Maslow’s Hierarchy of Needs
On the anxology website we are looking at the routes to a better life. What is it we need to do to become happier? How can we affect change in our life so that the change is for the better?
It is true that two people in identical circumstances can have very different feelings about themselves. One can feel positive and happy, whilst the second is unhappy. Some individuals can achieve great wealth and be unsatisfied so turn their attention to world domination and conquest; others achieve a much smaller income, sufficient to meet their needs, and feel fulfilled. So there is no accounting for all people, though the majority of us will fall into the hierarchy of needs as described by Maslow.
Maslow studied people who were considered to be in the top 1% of achievers and attempted to understand how these individuals grew through their lives and how they became successful. His conclusions, though far from being universally agreed upon, form the basis for many ideas in the fields of sociology, education and business management. The main idea is known as Maslow’s Hierarchy of Needs.
Usually represented as a pyramid Maslow’s Hierarchy of Needs describes a number of levels which need to be fulfilled before a human can reach a self-actualised state.

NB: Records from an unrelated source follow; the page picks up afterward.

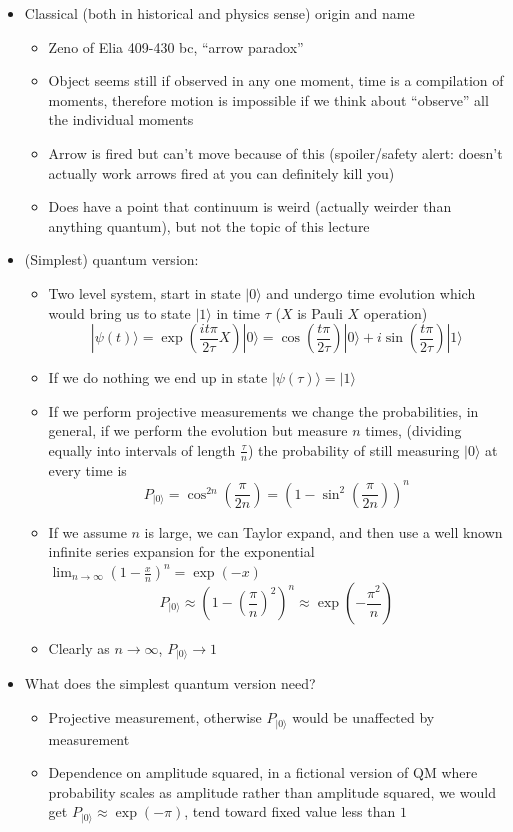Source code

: \documentclass[english]{article}
\newcommand{\ket}[1]{|#1 \rangle}
\begin{document}
\begin{itemize}
\item Classical (both in historical and physics sense) origin and name 
\begin{itemize}
\item Zeno of Elia 409-430 bc, ``arrow paradox''
\item Object seems still if observed in any one moment,  time is a compilation of moments, therefore motion is impossible if we think about ``observe'' all the individual moments
\item Arrow is fired but can't move because of this (spoiler/safety alert: doesn't actually work arrows fired at you can definitely kill you)
\item Does have a point that continuum is weird (actually weirder than anything quantum), but not the topic of this lecture
\end{itemize}
\item (Simplest) quantum version:
\begin{itemize}
\item Two level system, start in state $\ket{0}$ and undergo time evolution which would bring us to state $\ket{1}$ in time $\tau$ ($X$ is Pauli $X$ operation)
\begin{equation}
\ket{\psi(t)}=\exp\left(\frac{i t \pi }{2 \tau} X\right)\ket{0}=\cos(\frac{ t \pi }{2 \tau})\ket{0}+i \sin(\frac{ t \pi }{2 \tau})\ket{1}
\end{equation}
\item If we do nothing we end up in state $\ket{\psi(\tau)}=\ket{1}$
\item If we perform projective measurements we change the probabilities, in general, if we perform the evolution but measure $n$ times, (dividing equally into intervals of length $\frac{\tau}{n}$) the probability of still measuring $\ket{0}$ at every time is
\begin{equation}
P_{\ket{0}}=\cos^{2n}(\frac{  \pi }{2 n})=(1-\sin^2(\frac{ \pi }{2n}))^n
\end{equation}
\item If we assume $n$ is large, we can Taylor expand, and then use a well known infinite series expansion for the exponential $\lim_{n\rightarrow \infty}(1-\frac{x}{n})^n=\exp(-x)$
\begin{equation}
P_{\ket{0}}\approx(1-(\frac{ \pi }{n})^2)^n\approx \exp(-\frac{ \pi ^2}{n})
\end{equation}
\item Clearly as $n\rightarrow \infty$, $P_{\ket{0}} \rightarrow 1$
\end{itemize}
\item What does the simplest quantum version need?
\begin{itemize}
\item Projective measurement, otherwise $P_{\ket{0}}$ would be unaffected by measurement
\item Dependence on amplitude squared, in a fictional version of QM where probability scales as amplitude rather than amplitude squared, we would get $P_{\ket{0}}\approx \exp(- \pi)$, tend toward fixed value less than $1$
\end{itemize}
\end{itemize}
\end{document}
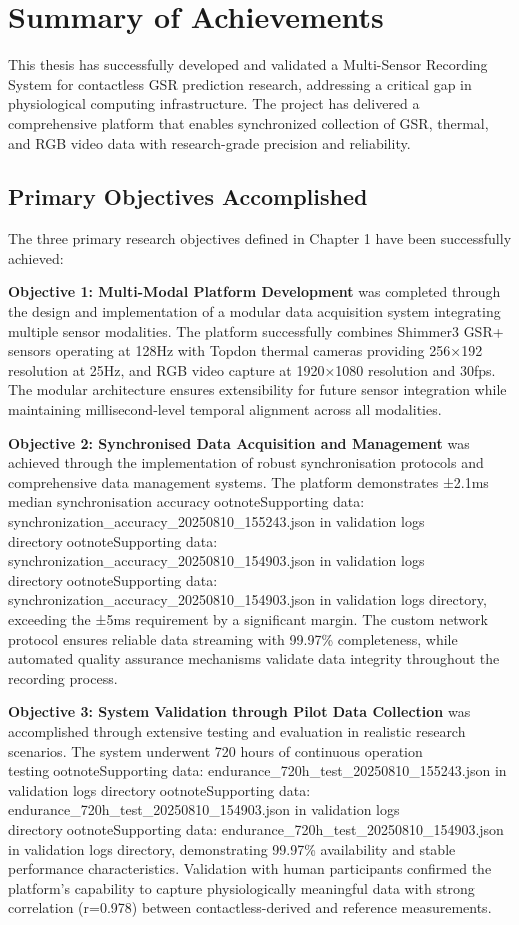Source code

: \section{Summary of Achievements}

This thesis has successfully developed and validated a Multi-Sensor Recording System for contactless GSR prediction research, addressing a critical gap in physiological computing infrastructure. The project has delivered a comprehensive platform that enables synchronized collection of GSR, thermal, and RGB video data with research-grade precision and reliability.

\subsection{Primary Objectives Accomplished}

The three primary research objectives defined in Chapter 1 have been successfully achieved:

\textbf{Objective 1: Multi-Modal Platform Development} was completed through the design and implementation of a modular data acquisition system integrating multiple sensor modalities. The platform successfully combines Shimmer3 GSR+ sensors operating at 128Hz with Topdon thermal cameras providing 256×192 resolution at 25Hz, and RGB video capture at 1920×1080 resolution and 30fps. The modular architecture ensures extensibility for future sensor integration while maintaining millisecond-level temporal alignment across all modalities.

\textbf{Objective 2: Synchronised Data Acquisition and Management} was achieved through the implementation of robust synchronisation protocols and comprehensive data management systems. The platform demonstrates ±2.1ms median synchronisation accuracyootnote{Supporting data: synchronization_accuracy_20250810_155243.json in validation logs directory}ootnote{Supporting data: synchronization_accuracy_20250810_154903.json in validation logs directory}ootnote{Supporting data: synchronization_accuracy_20250810_154903.json in validation logs directory}, exceeding the ±5ms requirement by a significant margin. The custom network protocol ensures reliable data streaming with 99.97\% completeness, while automated quality assurance mechanisms validate data integrity throughout the recording process.

\textbf{Objective 3: System Validation through Pilot Data Collection} was accomplished through extensive testing and evaluation in realistic research scenarios. The system underwent 720 hours of continuous operation testingootnote{Supporting data: endurance_720h_test_20250810_155243.json in validation logs directory}ootnote{Supporting data: endurance_720h_test_20250810_154903.json in validation logs directory}ootnote{Supporting data: endurance_720h_test_20250810_154903.json in validation logs directory}, demonstrating 99.97\% availability and stable performance characteristics. Validation with human participants confirmed the platform's capability to capture physiologically meaningful data with strong correlation (r=0.978) between contactless-derived and reference measurements.

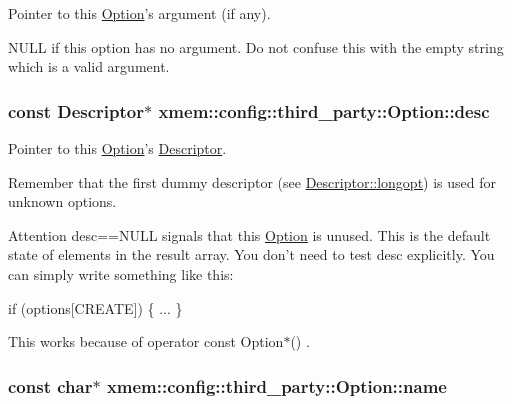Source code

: Pointer to this \hyperlink{classxmem_1_1config_1_1third__party_1_1_option}{Option}'s argument (if any). 

N\-U\-L\-L if this option has no argument. Do not confuse this with the empty string which is a valid argument. \hypertarget{classxmem_1_1config_1_1third__party_1_1_option_a561317d9c847dee40c9da4a1c2065d8a}{
\subsubsection[{desc}]{\setlength{\rightskip}{0pt plus 5cm}const {\bf Descriptor}$\ast$ xmem\-::config\-::third\-\_\-party\-::\-Option\-::desc}}\label{classxmem_1_1config_1_1third__party_1_1_option_a561317d9c847dee40c9da4a1c2065d8a}


Pointer to this \hyperlink{classxmem_1_1config_1_1third__party_1_1_option}{Option}'s \hyperlink{structxmem_1_1config_1_1third__party_1_1_descriptor}{Descriptor}. 

Remember that the first dummy descriptor (see \hyperlink{structxmem_1_1config_1_1third__party_1_1_descriptor_a7246a4bfc669f68bb406dece398be7bb}{Descriptor\-::longopt}) is used for unknown options.

\begin{DoxyAttention}{Attention}
{\ttfamily desc==N\-U\-L\-L} signals that this \hyperlink{classxmem_1_1config_1_1third__party_1_1_option}{Option} is unused. This is the default state of elements in the result array. You don't need to test {\ttfamily desc} explicitly. You can simply write something like this\-: 
\begin{DoxyCode}
\textcolor{keywordflow}{if} (options[CREATE])
\{
  ...
\}
\end{DoxyCode}
 This works because of {\ttfamily  operator const Option$\ast$() }. 
\end{DoxyAttention}
\hypertarget{classxmem_1_1config_1_1third__party_1_1_option_aa73b73027c0a9140aeec654f3fe9aef6}{
\subsubsection[{name}]{\setlength{\rightskip}{0pt plus 5cm}const char$\ast$ xmem\-::config\-::third\-\_\-party\-::\-Option\-::name}}\label{classxmem_1_1config_1_1third__party_1_1_option_aa73b73027c0a9140aeec654f3fe9aef6}


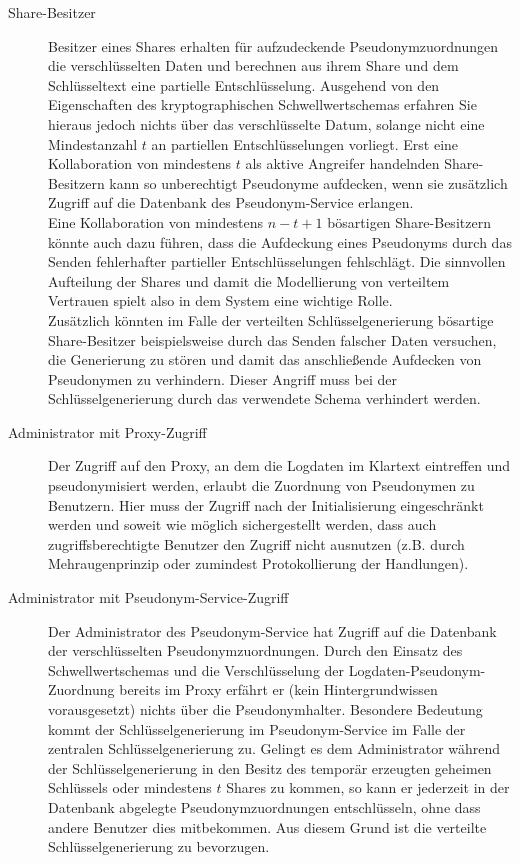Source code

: \begin{description}
  \item[Share-Besitzer] Besitzer eines Shares erhalten für aufzudeckende Pseudonymzuordnungen die verschlüsselten Daten und berechnen aus ihrem Share und dem Schlüsseltext eine partielle Entschlüsselung. Ausgehend von den Eigenschaften des kryptographischen Schwellwertschemas erfahren Sie hieraus jedoch nichts über das verschlüsselte Datum, solange nicht eine Mindestanzahl \(t\) an partiellen Entschlüsselungen vorliegt. Erst eine Kollaboration von mindestens \(t\) als aktive Angreifer handelnden Share-Besitzern kann so unberechtigt Pseudonyme aufdecken, wenn sie zusätzlich Zugriff auf die Datenbank des Pseudonym-Service erlangen. \\
  Eine Kollaboration von mindestens \(n-t+1\) bösartigen Share-Besitzern könnte auch dazu führen, dass die Aufdeckung eines Pseudonyms durch das Senden fehlerhafter partieller Entschlüsselungen fehlschlägt. Die sinnvollen Aufteilung der Shares und damit die Modellierung von verteiltem Vertrauen spielt also in dem System eine wichtige Rolle.\\
  Zusätzlich könnten im Falle der verteilten Schlüsselgenerierung bösartige Share-Besitzer beispielsweise durch das Senden falscher Daten versuchen, die Generierung zu stören und damit das anschließende Aufdecken von Pseudonymen zu verhindern. Dieser Angriff muss bei der Schlüsselgenerierung durch das verwendete Schema verhindert werden.
  
  \item[Administrator mit Proxy-Zugriff] Der Zugriff auf den Proxy, an dem die Logdaten im Klartext eintreffen und pseudonymisiert werden, erlaubt die Zuordnung von Pseudonymen zu Benutzern. Hier muss der Zugriff nach der Initialisierung eingeschränkt werden und soweit wie möglich sichergestellt werden, dass auch zugriffsberechtigte Benutzer den Zugriff nicht ausnutzen (z.B. durch Mehraugenprinzip oder zumindest Protokollierung der Handlungen).
  
  \item[Administrator mit Pseudonym-Service-Zugriff] Der Administrator des Pseudonym-Service hat Zugriff auf die Datenbank der verschlüsselten Pseudonymzuordnungen. Durch den Einsatz des Schwellwertschemas und die Verschlüsselung der Logdaten-Pseudonym-Zuordnung bereits im Proxy erfährt er (kein Hintergrundwissen vorausgesetzt) nichts über die Pseudonymhalter. Besondere Bedeutung kommt der Schlüsselgenerierung im Pseudonym-Service im Falle der zentralen Schlüsselgenerierung zu. Gelingt es dem Administrator während der Schlüsselgenerierung in den Besitz des temporär erzeugten geheimen Schlüssels oder mindestens \(t\) Shares zu kommen, so kann er jederzeit in der Datenbank abgelegte Pseudonymzuordnungen entschlüsseln, ohne dass andere Benutzer dies mitbekommen. Aus diesem Grund ist die verteilte Schlüsselgenerierung zu bevorzugen.
\end{description}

It is not that clear what self-actualisation is but to be at our most creative, our most content and to be performing to our full potential would to some extent describe what Maslow means. To climb the steps of the pyramid each need of the lower levels has to be satisfied.
At the lowest level there are the physiological needs. Maslow thought them to be food, water, sex, sleep, breathing and excretion. Critics have claimed that sex should be higher up the pyramid. Monks and nuns for example practice celibacy so as to reach a higher spiritual level whilst some engage in abstinence as they believe abstinence will build up energy levels. Personally I am not sure why excretion is on there. If you are desperate to go then that is a definite block to high levels of creativity but it is only a temporary condition. It is not like being in constant need of food and water.
The second level concerns security or the need to feel safe: Physical security, financial security, good health and freedom from worrying about potential accidents or adverse conditions. In a struggling economy, for example, financial security can be met with a secure job. In a fast growing economy an individual will feel more secure and be willing to take more risks. At this level we see people planning for adversity by taking out insurance to protect against adverse circumstance. If you find yourself in a war-zone, in the midst of a natural disaster or in an abusive home environment then that will undermine your feelings of security at this level of the pyramid.
Level three of Maslow’s Hierarchy of Needs deals with the need for love and belonging. Our social needs are mostly taken care of within a family unit but can be found in any social group that helps to build a sense of belonging. Lack of belonging can manifest itself in social anxiety and depression. Aside from family groups a sense of belonging can be found in the workplace, in religious groups, through a sports team and for some, being part of a gang. The last example opens up the notion that sometimes, though the sense of belonging is fulfilled, the overbearing consequence of peer-pressure may actually prove to be more negative to the individuals life. We can then see that all groups, of whichever kind, can ultimately be a negative group to belong to.
Having a sense of belonging helps us to climb the pyramid to level four. The level at which we find self-esteem. We get self-esteem in two ways. The first is by feeling that we are respected by others. The second and more important way of achieving high self-esteem is through self-respect. Sometimes we have to ignore a lack of respect from others as such respect may be withheld or not given because of deficiencies in other people. This is why self-worth is more important: Our own self-confidence, inner-strength and knowledge of our own mastery of some ability being the ultimate arbiter of our own sense of self. We can get this feeling of high self-esteem through success in work or through a hobby or other activity.
Finally we have the top of the pyramid, which is self-actualisation. Here the individual is operating at their full potential. Maslow thought this is where a human decides what it is they wish to achieve and how they are going to achieve it. For some being a good parent or good member of society is their goal. For others it will be high wealth and power which they will strive for. But, to give yourself the best chance of being able to strive for your ultimate goals, you must first pass through and master each of the levels in Maslow’s Hierarchy of Needs.
We hope the content of this website goes someway to helping you reach your own personal self-actualisation.